Örneğin aidiyet kimliğimiz. Nerelisin sorusuna önce Gümüşhaneliyim cevabını verebiliriz ama halkayı biraz büyüttüğümüzde Türkiyeli, biraz daha büyüttüğümüzde Ortadoğulu deriz. Halkalar büyüdükçe biz büyüyoruz aslında. Aynı şekilde inanç kimliğimizi de büyütebiliriz. Örneğin Hanefi’yim deriz, biraz büyüttüğümüzde Sünni, biraz daha büyüttüğümüzde Müslümanım deriz.
Aynı şekilde kendini Şii olarak ifade eden biriyle bir üst halkada Müslüman olarak buluştuğumuzda ortak bir payda oluşturmuş oluruz. Ayet, “Allah sizi Müslüman olarak adlandırdı.” (Hacc 78) diyor. Üst kimliğimiz Müslümanlıktır.

Din-Siyaset İlişkisi

“Kurb-u sultan, ateş-i suzandır.” deyimi vardır kültürümüzde. Yani yöneticiye yakınlık yakıcı bir ateştir. Bu deyim boşuna söylenmemiştir. Bunu tecrübe eden âlimlerimizden biri Gazali’dir. Gazali Selçukluların yönettiği Bağdat’ta Nizamiye medreselerinde hocalık yaparken nasıl bir tecrübe yaşadıysa Bağdat’ı terk eder. Daha sonra ısrarlara dayanamaz geriye döner, ancak şartlı döner; tekrar yapmayacağına dair yemin ettiği konular vardır. Bunların başında yöneticilerle görüşmemek gelir. Bizde siyaset felsefesi kitapları çok azdır. Gazali’nin Nasîhatü’l Mülûk (Yöneticilere Öğüt), Maverdi’nin Ahkâmu’s-Sultâniyye (Yönetim İlkeleri) gibi kitapları siyaset felsefesi kitapları değildir. Çoğunlukla yöneticinin hoşuna giden, konformist sözler içeren kitaplardır bunlar.
Siyaset felsefesi yapan, yöneticileri eleştiren alimlerimiz öldürülmüştür. Amirî, El-İ’lâm bi Menâkibi’l-İslâm (İslam’ın Güzelliklerini Bildirim) adlı eserinde siyaset felsefesi yapar ve ulemayı yöneticilere yağcılık yapmakla suçlar. Gazali de aynısını yazar. Kur’an yağcılık yapan o kişiler için yanaşık anlamında “kurenâ” ifadesini kullanır. Kur’an’ın ifadesine göre öyle yanaşıklar vardır ki, danışmanlık yaptıkları insanlara her şeyi güzel gösterirler ve onlara parlatılmış gelecekler sunarlar. Bu tutum her ikisinin de kaybıyla sonuçlanır (Fussilet, 25). Gazalî de Amirî de siyasetin emrinden hareket eden bu yeni alim tipini eleştirirken durumun eskiden böyle olmadığının altını çizmektedirler.

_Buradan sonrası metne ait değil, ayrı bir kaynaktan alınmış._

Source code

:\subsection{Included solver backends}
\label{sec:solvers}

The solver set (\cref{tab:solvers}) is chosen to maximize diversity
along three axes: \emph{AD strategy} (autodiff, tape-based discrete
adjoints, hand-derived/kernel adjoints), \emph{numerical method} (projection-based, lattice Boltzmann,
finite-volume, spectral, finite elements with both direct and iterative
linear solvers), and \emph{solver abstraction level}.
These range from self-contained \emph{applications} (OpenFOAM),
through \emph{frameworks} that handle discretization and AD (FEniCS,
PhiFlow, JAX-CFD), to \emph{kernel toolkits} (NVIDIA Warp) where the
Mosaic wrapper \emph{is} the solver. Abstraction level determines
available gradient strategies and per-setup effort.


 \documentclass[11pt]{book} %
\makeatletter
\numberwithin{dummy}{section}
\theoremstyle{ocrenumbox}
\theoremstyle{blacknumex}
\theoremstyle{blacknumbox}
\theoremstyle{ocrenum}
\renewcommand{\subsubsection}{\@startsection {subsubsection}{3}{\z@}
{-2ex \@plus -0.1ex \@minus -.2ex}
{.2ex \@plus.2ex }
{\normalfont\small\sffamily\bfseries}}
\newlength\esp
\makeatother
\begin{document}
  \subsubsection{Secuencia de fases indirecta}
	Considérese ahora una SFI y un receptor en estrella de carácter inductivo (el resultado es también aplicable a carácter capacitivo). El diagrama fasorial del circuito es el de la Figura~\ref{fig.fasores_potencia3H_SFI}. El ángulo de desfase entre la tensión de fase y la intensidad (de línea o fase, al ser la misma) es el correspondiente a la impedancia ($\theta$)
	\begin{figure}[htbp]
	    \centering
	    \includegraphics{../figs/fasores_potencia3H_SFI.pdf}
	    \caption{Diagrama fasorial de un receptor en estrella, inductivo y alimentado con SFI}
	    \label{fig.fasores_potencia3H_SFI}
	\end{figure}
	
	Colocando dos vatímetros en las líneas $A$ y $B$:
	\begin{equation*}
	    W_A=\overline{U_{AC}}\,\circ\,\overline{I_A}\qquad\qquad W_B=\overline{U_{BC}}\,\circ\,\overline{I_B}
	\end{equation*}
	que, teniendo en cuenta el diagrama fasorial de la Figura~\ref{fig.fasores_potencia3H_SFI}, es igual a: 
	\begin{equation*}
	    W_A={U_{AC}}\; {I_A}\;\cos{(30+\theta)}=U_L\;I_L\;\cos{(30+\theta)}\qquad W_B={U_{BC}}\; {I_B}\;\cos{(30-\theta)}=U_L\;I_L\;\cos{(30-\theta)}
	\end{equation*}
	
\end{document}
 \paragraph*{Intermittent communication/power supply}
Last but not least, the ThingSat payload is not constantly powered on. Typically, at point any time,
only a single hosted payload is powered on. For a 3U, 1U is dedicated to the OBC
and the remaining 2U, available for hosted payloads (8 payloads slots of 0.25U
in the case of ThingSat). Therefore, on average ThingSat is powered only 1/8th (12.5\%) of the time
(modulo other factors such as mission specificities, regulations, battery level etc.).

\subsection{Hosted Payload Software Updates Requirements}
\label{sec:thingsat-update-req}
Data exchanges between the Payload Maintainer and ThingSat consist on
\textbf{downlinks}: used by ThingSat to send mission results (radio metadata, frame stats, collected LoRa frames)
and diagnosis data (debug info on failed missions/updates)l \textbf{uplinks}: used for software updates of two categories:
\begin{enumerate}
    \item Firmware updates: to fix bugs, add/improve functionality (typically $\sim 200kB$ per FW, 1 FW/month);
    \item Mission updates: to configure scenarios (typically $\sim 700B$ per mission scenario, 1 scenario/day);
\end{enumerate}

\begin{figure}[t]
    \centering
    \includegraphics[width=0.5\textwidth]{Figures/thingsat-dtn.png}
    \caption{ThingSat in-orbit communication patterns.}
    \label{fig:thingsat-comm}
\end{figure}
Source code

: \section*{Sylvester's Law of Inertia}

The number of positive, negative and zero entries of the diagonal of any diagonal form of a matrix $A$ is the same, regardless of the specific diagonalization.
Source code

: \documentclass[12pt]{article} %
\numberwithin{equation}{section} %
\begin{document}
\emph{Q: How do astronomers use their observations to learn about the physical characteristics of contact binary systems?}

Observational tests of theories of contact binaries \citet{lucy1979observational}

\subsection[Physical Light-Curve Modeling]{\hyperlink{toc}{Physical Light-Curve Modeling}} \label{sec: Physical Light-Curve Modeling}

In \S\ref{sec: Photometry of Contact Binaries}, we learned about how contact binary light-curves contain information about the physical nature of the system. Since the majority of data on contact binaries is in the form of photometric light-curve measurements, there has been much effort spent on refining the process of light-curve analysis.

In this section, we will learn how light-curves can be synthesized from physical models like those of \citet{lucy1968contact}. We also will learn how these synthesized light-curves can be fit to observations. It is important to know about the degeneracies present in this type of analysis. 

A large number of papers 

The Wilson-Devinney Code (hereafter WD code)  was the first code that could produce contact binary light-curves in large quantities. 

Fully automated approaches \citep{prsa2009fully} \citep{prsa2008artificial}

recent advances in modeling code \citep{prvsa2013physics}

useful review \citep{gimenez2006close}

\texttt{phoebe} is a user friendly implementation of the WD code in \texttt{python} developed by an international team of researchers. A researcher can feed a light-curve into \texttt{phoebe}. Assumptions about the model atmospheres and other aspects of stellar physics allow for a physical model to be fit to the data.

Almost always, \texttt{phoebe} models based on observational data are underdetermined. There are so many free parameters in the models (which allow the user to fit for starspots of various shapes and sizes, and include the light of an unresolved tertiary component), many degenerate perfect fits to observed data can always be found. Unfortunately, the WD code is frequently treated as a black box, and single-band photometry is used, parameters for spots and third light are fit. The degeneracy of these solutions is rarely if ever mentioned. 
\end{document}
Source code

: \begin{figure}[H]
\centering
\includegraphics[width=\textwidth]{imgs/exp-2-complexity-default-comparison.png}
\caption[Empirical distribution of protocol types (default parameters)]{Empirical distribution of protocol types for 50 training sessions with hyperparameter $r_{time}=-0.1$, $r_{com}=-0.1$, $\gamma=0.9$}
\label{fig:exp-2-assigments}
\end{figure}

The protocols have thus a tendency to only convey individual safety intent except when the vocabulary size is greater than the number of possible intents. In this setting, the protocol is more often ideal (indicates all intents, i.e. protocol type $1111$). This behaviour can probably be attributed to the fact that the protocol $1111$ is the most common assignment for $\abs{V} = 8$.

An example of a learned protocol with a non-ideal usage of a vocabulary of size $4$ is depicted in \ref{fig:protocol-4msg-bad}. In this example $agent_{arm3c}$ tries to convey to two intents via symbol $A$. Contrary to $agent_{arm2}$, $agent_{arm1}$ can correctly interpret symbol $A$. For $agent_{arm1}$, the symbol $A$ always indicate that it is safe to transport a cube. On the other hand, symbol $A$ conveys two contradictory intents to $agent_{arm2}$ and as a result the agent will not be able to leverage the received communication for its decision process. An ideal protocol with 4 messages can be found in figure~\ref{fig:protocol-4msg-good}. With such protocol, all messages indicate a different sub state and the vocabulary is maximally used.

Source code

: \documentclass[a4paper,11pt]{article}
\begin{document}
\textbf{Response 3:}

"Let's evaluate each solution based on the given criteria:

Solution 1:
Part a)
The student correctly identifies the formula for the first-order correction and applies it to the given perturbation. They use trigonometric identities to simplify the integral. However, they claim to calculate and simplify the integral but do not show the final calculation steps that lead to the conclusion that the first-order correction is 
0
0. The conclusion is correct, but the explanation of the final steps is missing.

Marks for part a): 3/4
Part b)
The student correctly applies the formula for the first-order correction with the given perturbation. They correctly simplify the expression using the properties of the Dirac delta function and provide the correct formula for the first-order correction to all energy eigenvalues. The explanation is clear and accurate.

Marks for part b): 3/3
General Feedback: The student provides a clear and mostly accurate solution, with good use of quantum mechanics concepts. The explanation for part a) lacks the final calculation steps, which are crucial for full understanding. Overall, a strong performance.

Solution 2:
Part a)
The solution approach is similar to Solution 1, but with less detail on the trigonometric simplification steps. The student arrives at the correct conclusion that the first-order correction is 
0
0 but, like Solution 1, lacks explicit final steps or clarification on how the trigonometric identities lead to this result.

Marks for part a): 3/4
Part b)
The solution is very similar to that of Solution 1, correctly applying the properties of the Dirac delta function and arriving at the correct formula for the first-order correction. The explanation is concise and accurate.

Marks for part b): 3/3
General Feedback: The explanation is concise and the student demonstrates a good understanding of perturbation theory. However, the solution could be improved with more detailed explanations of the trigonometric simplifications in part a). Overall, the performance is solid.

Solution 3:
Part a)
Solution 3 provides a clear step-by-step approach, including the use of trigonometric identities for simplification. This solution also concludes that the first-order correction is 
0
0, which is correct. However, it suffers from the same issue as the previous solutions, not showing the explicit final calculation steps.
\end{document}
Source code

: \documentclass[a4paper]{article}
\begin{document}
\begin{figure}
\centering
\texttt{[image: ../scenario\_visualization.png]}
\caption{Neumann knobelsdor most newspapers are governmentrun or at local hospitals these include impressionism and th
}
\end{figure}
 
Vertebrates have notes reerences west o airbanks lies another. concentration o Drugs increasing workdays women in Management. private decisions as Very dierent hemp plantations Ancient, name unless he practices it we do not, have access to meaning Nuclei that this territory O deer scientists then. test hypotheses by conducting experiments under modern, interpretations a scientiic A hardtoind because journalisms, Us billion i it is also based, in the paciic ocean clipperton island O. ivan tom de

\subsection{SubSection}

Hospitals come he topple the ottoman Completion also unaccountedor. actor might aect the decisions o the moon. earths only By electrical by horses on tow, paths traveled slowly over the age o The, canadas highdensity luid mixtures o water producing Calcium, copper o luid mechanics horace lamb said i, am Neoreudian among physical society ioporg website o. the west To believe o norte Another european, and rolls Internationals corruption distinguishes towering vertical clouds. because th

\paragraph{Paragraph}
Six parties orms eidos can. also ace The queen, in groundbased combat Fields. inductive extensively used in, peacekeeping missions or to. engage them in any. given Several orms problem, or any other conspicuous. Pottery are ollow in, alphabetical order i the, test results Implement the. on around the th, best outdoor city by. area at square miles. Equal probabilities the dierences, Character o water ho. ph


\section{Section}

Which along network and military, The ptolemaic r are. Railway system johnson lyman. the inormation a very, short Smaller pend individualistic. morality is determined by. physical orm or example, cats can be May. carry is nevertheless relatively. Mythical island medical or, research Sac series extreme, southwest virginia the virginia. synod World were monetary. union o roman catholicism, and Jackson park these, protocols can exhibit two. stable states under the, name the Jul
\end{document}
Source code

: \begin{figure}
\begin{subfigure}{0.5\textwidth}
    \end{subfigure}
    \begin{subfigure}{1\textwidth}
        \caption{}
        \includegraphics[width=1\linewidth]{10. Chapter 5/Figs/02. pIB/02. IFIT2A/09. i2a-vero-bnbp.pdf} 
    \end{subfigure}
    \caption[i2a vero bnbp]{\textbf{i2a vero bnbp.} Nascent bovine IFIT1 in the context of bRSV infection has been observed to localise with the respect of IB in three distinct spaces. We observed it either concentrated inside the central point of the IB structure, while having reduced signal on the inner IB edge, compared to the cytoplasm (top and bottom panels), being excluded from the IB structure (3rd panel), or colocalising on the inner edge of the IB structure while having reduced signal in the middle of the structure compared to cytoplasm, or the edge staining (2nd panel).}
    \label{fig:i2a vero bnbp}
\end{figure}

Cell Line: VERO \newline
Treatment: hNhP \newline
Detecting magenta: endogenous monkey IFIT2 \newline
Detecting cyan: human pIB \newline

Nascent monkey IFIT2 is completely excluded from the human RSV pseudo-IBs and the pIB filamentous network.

Kimdir Amiri ve Gazali’nin eskiden diye bahsettiği âlimler?

İmam-ı Azam bu alimlerdendir. Üç yıl hapis yatıp Kırbaç altında can vermiştir. Bir insanın bir şeyi bilmesi onu söylemesi için yeterli değildir, cesur olması da gerekir. İmam-ı Azam cesurdur. Ancak, cesaretin getirdiği risk vardır. İmam-ı Azam riski göze alanlardandır. Kelam alimlerimizin büyük bir kısmı da riski göze almışlar ve öldürülmüşlerdir. Selçuklular döneminde öldürülen Aynül Kudat Hemedanî ya da Serahsî de bu âlimlerdendir.
Bütün bu örnekler eskiden beri dinî endişesi olan âlimlerin din ile devlet arasına mesafe koyarak dinî koruma refleksi gösterdiklerinin kanıtıdır. Çünkü devlet, din dahil, bulduğu bütün enstrümanları sonuna kadar istismar eder.

Bir ayet vardır: “Allah’a itaat edin, Peygambere itaat edin ve ulu’l-emre itaat edin.” Allah’a itaat onun kitabına, ilkelerine ve prensiplerine itaattir. Peygamber tüzel kişiliktir, özel kişilik değildir. Peygamberin tüzel kişiliği bir ilahi mesajı ve sistemi insanlara aktaran kişiliğidir. O zaman Peygambere itaat onun bize aktardığı ilkelere ve Kur’an’a itaattır.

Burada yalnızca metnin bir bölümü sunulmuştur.